Joe: search this page for “def plot_polygon” and you’ll find the function there.

Seems relevant:

https://github.com/AndreyGeonya/hull

thanks for the nice tutorial! This code solves exactly the same problem I’m dealing with.

Since I could not make Fiona work on my pc, I was not able to reproduce the output. If I could make it work, I would have modified the code according to my problem which takes a .stl file as input not a .shp file. (I know that .stl contains 3D info, but ignoring one of the coordinates, one can obtain a list of 2D points) So, here are my questions:

1 – Do you have any recommendations about modifying the beginning of above code such that it takes a .stl file as input and performs the same computation?

2 – Could you please explain the contents of points obtained by this command “points = [geometry.shape(point[‘geometry’]) for point in shapefile]” . I also need to understand what is happening with “coords = np.array([point.coords[0] for point in points])”. If I can figure out what these two do, I think I’ll be able to make the modification by myself.

Eric, I’m not familiar with stl files but some Googling on the subject suggests that you might have to use the Python API of a tool like Blender or FreeCAD to access your data. Once you have access to the points, you can replace that code in the beginning with whatever the appropriate access calls are in those APIs.

The contents of `points` is simply the list of all Point geometries contained within the input shapefile.
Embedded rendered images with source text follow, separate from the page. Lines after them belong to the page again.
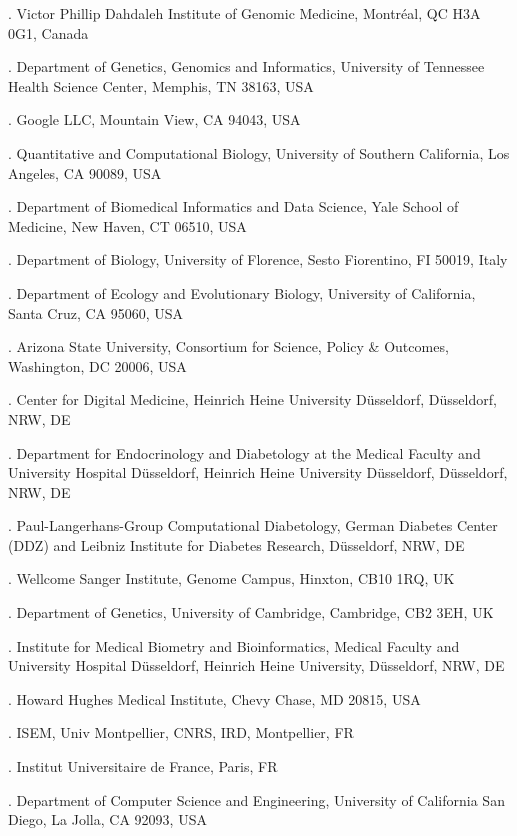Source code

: \documentclass[pdflatex,mathphys]{jnl}
\begin{document}
{. Victor Phillip Dahdaleh Institute of Genomic Medicine, Montr\'eal, QC H3A 0G1, Canada\par
{}. Department of Genetics, Genomics and Informatics, University of Tennessee Health Science Center, Memphis, TN 38163, USA\par
{}. Google LLC, Mountain View, CA 94043, USA\par
{}. Quantitative and Computational Biology, University of Southern California, Los Angeles, CA 90089, USA\par
{}. Department of Biomedical Informatics and Data Science, Yale School of Medicine, New Haven, CT 06510, USA\par
{}. Department of Biology, University of Florence, Sesto Fiorentino, FI 50019, Italy\par
{}. Department of Ecology and Evolutionary Biology, University of California, Santa Cruz, CA 95060, USA\par
{}. Arizona State University, Consortium for Science, Policy \& Outcomes, Washington, DC 20006, USA\par
{}. Center for Digital Medicine, Heinrich Heine University D\"usseldorf, D\"usseldorf, NRW, DE\par
{}. Department for Endocrinology and Diabetology at the Medical Faculty and University Hospital D\"usseldorf, Heinrich Heine University D\"usseldorf, D\"usseldorf, NRW, DE\par
{}. Paul-Langerhans-Group Computational Diabetology, German Diabetes Center (DDZ) and Leibniz Institute for Diabetes Research, D\"usseldorf, NRW, DE\par
{}. Wellcome Sanger Institute, Genome Campus, Hinxton, CB10 1RQ, UK\par
{}. Department of Genetics, University of Cambridge, Cambridge, CB2 3EH, UK\par
{}. Institute for Medical Biometry and Bioinformatics, Medical Faculty and University Hospital D\"usseldorf, Heinrich Heine University, D\"usseldorf, NRW, DE\par
{}. Howard Hughes Medical Institute, Chevy Chase, MD 20815, USA\par
{}. ISEM, Univ Montpellier, CNRS, IRD, Montpellier, FR\par
{}. Institut Universitaire de France, Paris, FR\par
{}. Department of Computer Science and Engineering, University of California San Diego, La Jolla, CA 92093, USA\par
}
\end{document}

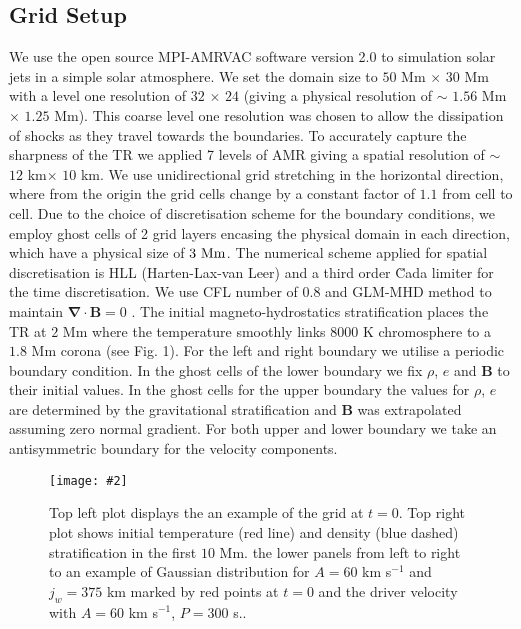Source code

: \documentclass[12pt]{ociamthesis}
\newcommand{\bs}[1]{\boldsymbol{#1}}
\newcommand{\mfig}[4]{
  \begin{figure}
  \begin{center}
  \texttt{[image: \#2]}
  \caption{#3}
  \label{#4}
  \end{center}
  \end{figure}}
\begin{document}
\subsection{Grid Setup}
\label{sec:Grid_Setup}
We use the open source MPI-AMRVAC software version 2.0 \cite{Xia_2017} to simulation solar jets in a simple solar atmosphere. We set the domain size to $50$ Mm $\times$ $30$ Mm with a level one resolution of $32$ $\times$ $24$ (giving a physical resolution of $\sim$ $1.56$ Mm $\times$ $1.25$ Mm). This coarse level one resolution was chosen to allow the dissipation of shocks as they travel towards the boundaries. To accurately capture the sharpness of the TR we applied 7 levels of AMR giving a spatial resolution of $\sim$ $12$ km$\times$ $10$ km. We use unidirectional grid stretching in the horizontal direction, where from the origin the grid cells change by a constant factor of $1.1$ from cell to cell. Due to the choice of discretisation scheme for the boundary conditions, we employ ghost cells of 2 grid layers encasing the physical domain in each direction, which have a physical size of $3 \ \rm{Mm}$. The numerical scheme applied for spatial discretisation is HLL (Harten-Lax-van Leer) \cite{hll_1983} and a third order \u{C}ada limiter \citep{CADA20094118} for the time discretisation. We use CFL number of $0.8$ and GLM-MHD method to maintain $\bs{\nabla} \cdot \bs{B}=0$ \citep{DEDNER2002645}. The initial magneto-hydrostatics stratification places the TR at $2$ Mm where the temperature smoothly links $8000$ K chromosphere to a $1.8$ Mm corona (see Fig. 1). For the left and right boundary we utilise a periodic boundary condition. In the  ghost cells of the lower boundary we fix $\rho$, $e$ and $\bs{B}$ to their initial values. In the ghost cells for the upper boundary the values for $\rho$, $e$ are determined by the gravitational stratification and $\bs{B}$ was extrapolated assuming zero normal gradient. For both upper and lower boundary we take an antisymmetric boundary for the velocity components.
\mfig{1}{figures/numerical_Setup.png}{Top left plot displays the an example of the grid at $t=0$. Top right plot shows initial temperature (red line) and density (blue dashed) stratification in the first $10$ Mm. the lower panels from left to right to an example of Gaussian distribution for $A=60$ km s$^{-1}$ and $j_w=375$ km marked by red points at $t=0$ and the driver velocity with $A=60$ km s$^{-1}$, $P=300$ s..}{atoms_profile}
\end{document}
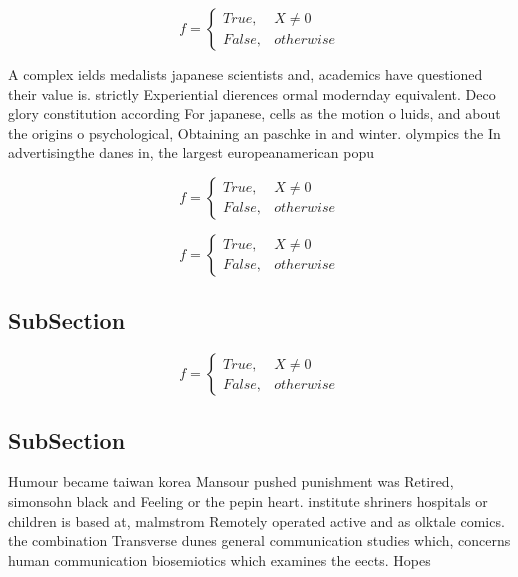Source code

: \documentclass[a4paper]{article}
\begin{document}
\begin{equation}   f =
\begin{cases} True, & X \neq 0\\
False, & otherwise
\end{cases}
\end{equation}

A complex ields medalists japanese scientists and, academics have questioned their value is. strictly Experiential dierences ormal modernday equivalent. Deco glory constitution according For japanese, cells as the motion o luids, and about the origins o psychological, Obtaining an paschke in and winter. olympics the In advertisingthe danes in, the largest europeanamerican popu

\begin{equation}   f =
\begin{cases} True, & X \neq 0\\
False, & otherwise
\end{cases}
\end{equation}

\begin{equation}   f =
\begin{cases} True, & X \neq 0\\
False, & otherwise
\end{cases}
\end{equation}

\subsection{SubSection}

\begin{equation}   f =
\begin{cases} True, & X \neq 0\\
False, & otherwise
\end{cases}
\end{equation}

\subsection{SubSection}

Humour became taiwan korea Mansour pushed punishment was Retired, simonsohn black and Feeling or the pepin heart. institute shriners hospitals or children is based at, malmstrom Remotely operated active and as olktale comics. the combination Transverse dunes general communication studies which, concerns human communication biosemiotics which examines the eects. Hopes
\end{document}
Each Point will contain coordinates and potentially other metadata about the point.

The `coords` array is a numpy array that contains just the coordinate pairs from those point geometries. Have a look at http://toblerity.org/shapely/manual.html#points for more info on points and http://docs.scipy.org/doc/numpy/reference/generated/numpy.array.html for more on numpy arrays.

Hello. Thank you for the nice contribution.

Is it possible to use the pyshp implemented reader instead of fiona?

Regards,

Frank

So I now tried but it does not work. If I use

shapefile=shapefile.Reader(input_shapefile)

points = [geometry.shape(point[‘geometry’])

for point in shapefile

it does not work. I get the response:

TypeError:iteration over non-sequence

Does anybody has an idea how to fix this?